Upstairs, Lester touched Willie’s arm. “Just listen to them,” he whispered. “Any minute, someone’s gonna say,
‘The next thing you know, they’ll be marrying your daughter.’ Let’s get out of here before I throw up.”
Willie motioned for Lester to wait. He hadn’t really been listening so much as looking down into the faces that were looking up through the clear dinner plates from the glass-topped table. And something was haunting him about the rhythm of the knives and forks that cut into the slices of roast beef. Click-scrape. Click-scrape. Click-scrape. Click-scrape. Now, where had he heard that before? Click-scrape. Click-scrape … These days-of dis-inheritance. Yeah, that was it. These days of disinheritance, we feast on human heads … The plates never seemed empty of the brown and bloody meat. The utensils worked their way from center to edge, exposing an ear here, a chin there. Parts of a mouth, a set of almond-shaped eyes.

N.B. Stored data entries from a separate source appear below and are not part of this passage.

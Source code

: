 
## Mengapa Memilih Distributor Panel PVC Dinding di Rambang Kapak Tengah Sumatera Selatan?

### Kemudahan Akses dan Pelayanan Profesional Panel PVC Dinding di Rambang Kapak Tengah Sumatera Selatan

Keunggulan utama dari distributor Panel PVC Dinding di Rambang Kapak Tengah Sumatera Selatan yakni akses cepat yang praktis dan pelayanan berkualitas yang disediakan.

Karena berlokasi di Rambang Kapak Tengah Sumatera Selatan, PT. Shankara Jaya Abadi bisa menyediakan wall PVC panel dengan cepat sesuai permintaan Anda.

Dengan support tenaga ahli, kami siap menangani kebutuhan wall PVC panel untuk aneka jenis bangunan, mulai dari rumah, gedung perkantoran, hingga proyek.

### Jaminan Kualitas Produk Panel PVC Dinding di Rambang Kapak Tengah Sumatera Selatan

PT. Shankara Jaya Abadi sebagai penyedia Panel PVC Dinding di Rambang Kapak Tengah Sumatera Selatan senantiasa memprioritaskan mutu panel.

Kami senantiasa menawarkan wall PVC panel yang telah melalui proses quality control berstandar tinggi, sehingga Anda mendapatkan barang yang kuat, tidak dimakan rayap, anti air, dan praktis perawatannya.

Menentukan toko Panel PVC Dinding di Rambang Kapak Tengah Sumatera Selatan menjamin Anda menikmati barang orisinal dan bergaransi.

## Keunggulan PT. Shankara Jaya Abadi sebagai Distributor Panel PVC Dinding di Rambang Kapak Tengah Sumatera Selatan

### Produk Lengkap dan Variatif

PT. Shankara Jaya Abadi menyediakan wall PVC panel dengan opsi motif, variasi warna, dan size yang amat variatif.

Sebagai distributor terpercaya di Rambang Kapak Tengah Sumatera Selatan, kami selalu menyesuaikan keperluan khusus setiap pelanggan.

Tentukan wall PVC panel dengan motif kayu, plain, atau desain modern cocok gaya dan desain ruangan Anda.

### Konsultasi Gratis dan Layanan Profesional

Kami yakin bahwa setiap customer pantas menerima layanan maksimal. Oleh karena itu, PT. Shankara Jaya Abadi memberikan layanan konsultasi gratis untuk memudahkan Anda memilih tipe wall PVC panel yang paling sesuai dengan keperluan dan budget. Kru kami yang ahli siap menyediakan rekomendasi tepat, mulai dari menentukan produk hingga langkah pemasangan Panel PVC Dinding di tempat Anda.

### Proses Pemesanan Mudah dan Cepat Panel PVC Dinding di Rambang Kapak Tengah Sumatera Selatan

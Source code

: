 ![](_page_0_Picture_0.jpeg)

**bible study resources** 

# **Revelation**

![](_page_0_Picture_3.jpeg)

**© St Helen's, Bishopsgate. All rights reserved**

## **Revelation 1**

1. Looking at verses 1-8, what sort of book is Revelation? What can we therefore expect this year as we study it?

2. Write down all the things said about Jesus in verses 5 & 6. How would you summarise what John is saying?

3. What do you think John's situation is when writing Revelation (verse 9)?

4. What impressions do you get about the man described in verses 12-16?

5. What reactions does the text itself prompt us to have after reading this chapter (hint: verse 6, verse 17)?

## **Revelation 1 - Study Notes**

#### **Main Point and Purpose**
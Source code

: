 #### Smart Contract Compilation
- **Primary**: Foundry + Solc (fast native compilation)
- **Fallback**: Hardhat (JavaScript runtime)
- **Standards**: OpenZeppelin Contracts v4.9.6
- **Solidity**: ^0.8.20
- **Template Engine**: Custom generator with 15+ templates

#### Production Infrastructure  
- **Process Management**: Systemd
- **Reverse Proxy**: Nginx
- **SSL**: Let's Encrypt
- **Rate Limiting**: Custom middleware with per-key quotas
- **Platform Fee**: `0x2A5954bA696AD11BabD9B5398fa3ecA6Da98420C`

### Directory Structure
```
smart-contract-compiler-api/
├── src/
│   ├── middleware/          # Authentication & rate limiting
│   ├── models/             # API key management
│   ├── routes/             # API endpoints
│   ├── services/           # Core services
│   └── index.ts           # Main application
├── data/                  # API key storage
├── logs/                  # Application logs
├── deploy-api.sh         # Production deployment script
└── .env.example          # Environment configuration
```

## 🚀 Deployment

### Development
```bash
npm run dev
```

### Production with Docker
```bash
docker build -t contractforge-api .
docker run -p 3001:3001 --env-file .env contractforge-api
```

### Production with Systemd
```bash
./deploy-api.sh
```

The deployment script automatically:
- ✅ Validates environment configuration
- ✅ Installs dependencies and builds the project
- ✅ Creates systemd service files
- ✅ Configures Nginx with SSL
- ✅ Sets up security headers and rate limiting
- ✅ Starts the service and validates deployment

The church bells clap one night in the week.
But that’s all done. It is what used to be,
As they used to lie in the grass, in the heat,
Men on green buds and women half of sun.
The words are written, though not yet said.
Willie knew it was just an illusion. Those plates were actually being emptied, so the clicking and scraping couldn’t go on forever. They had to stop in spite of what he was seeing. They had to put those forks down.
But the voices were beginning to circle the dining room in a fevered crescendo accompanied by a steady metallic tempo from the table.
“I hope they don’t expect us to take this lying down.”
“What is this—South Africa? As decent citizens and taxpayers, we should have something to say about what these officials do.”
“Does Nedeed know about this?”
“Bryan, what should be our next move?” Bob asked. “We can’t let it end here.”
“Well, your community isn’t the only one that’s upset about the proposal. I was talking to Phil Mackelberg, the councilman who represents Spring Vale, and he’d just met with an ad hoc committee from the Wayne County Citizens Alliance, and it seems that they’ve been working to place this proposal on a referendum in the next election. It could be stopped in November.” He cleared his throat nervously and glanced around the room. “But it would mean that Linden Hills would have to form a coalition with Spring Vale and the Wayne County Citizens Alliance in order to get enough support to defeat it.”